*ACTIVITY*
Provide an exact reproduction of every entry.

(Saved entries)
<<<<

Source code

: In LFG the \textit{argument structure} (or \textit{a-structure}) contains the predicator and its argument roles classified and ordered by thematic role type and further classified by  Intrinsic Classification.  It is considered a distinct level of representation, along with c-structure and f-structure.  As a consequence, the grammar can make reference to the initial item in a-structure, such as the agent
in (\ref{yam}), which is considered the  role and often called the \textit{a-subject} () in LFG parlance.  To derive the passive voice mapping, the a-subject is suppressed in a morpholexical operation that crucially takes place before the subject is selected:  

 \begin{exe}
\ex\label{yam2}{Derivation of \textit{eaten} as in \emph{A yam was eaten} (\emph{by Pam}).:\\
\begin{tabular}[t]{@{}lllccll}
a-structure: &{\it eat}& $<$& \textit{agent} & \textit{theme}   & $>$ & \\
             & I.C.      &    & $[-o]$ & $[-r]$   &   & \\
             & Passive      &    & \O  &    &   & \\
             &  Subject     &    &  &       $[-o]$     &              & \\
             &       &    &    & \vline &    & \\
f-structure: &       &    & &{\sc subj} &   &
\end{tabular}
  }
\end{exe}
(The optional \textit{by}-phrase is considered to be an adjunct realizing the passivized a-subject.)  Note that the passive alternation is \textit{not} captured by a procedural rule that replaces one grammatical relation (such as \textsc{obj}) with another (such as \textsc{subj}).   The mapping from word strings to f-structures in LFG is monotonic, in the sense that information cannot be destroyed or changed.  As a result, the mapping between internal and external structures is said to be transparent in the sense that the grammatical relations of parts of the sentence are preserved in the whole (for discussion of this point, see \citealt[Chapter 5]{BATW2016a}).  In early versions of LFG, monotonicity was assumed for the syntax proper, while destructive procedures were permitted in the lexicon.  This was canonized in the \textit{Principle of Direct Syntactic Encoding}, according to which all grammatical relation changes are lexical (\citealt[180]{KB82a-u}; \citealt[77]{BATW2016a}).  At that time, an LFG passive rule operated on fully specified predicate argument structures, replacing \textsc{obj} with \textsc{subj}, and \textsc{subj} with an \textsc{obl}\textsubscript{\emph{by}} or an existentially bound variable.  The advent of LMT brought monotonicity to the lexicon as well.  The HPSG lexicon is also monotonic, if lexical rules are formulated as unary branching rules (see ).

>>>>

*REPLY TO THE TASK*
Source code

: In LFG the \textit{argument structure} (or \textit{a-structure}) contains the predicator and its argument roles classified and ordered by thematic role type and further classified by  Intrinsic Classification.  It is considered a distinct level of representation, along with c-structure and f-structure.  As a consequence, the grammar can make reference to the initial item in a-structure, such as the agent
in (\ref{yam}), which is considered the  role and often called the \textit{a-subject} () in LFG parlance.  To derive the passive voice mapping, the a-subject is suppressed in a morpholexical operation that crucially takes place before the subject is selected:  

 \begin{exe}
\ex\label{yam2}{Derivation of \textit{eaten} as in \emph{A yam was eaten} (\emph{by Pam}).:\\
\begin{tabular}[t]{@{}lllccll}
a-structure: &{\it eat}& $<$& \textit{agent} & \textit{theme}   & $>$ & \\
             & I.C.      &    & $[-o]$ & $[-r]$   &   & \\
             & Passive      &    & \O  &    &   & \\
             &  Subject     &    &  &       $[-o]$     &              & \\
             &       &    &    & \vline &    & \\
f-structure: &       &    & &{\sc subj} &   &
\end{tabular}
  }
\end{exe}
(The optional \textit{by}-phrase is considered to be an adjunct realizing the passivized a-subject.)  Note that the passive alternation is \textit{not} captured by a procedural rule that replaces one grammatical relation (such as \textsc{obj}) with another (such as \textsc{subj}).   The mapping from word strings to f-structures in LFG is monotonic, in the sense that information cannot be destroyed or changed.  As a result, the mapping between internal and external structures is said to be transparent in the sense that the grammatical relations of parts of the sentence are preserved in the whole (for discussion of this point, see \citealt[Chapter 5]{BATW2016a}).  In early versions of LFG, monotonicity was assumed for the syntax proper, while destructive procedures were permitted in the lexicon.  This was canonized in the \textit{Principle of Direct Syntactic Encoding}, according to which all grammatical relation changes are lexical (\citealt[180]{KB82a-u}; \citealt[77]{BATW2016a}).  At that time, an LFG passive rule operated on fully specified predicate argument structures, replacing \textsc{obj} with \textsc{subj}, and \textsc{subj} with an \textsc{obl}\textsubscript{\emph{by}} or an existentially bound variable.  The advent of LMT brought monotonicity to the lexicon as well.  The HPSG lexicon is also monotonic, if lexical rules are formulated as unary branching rules (see ).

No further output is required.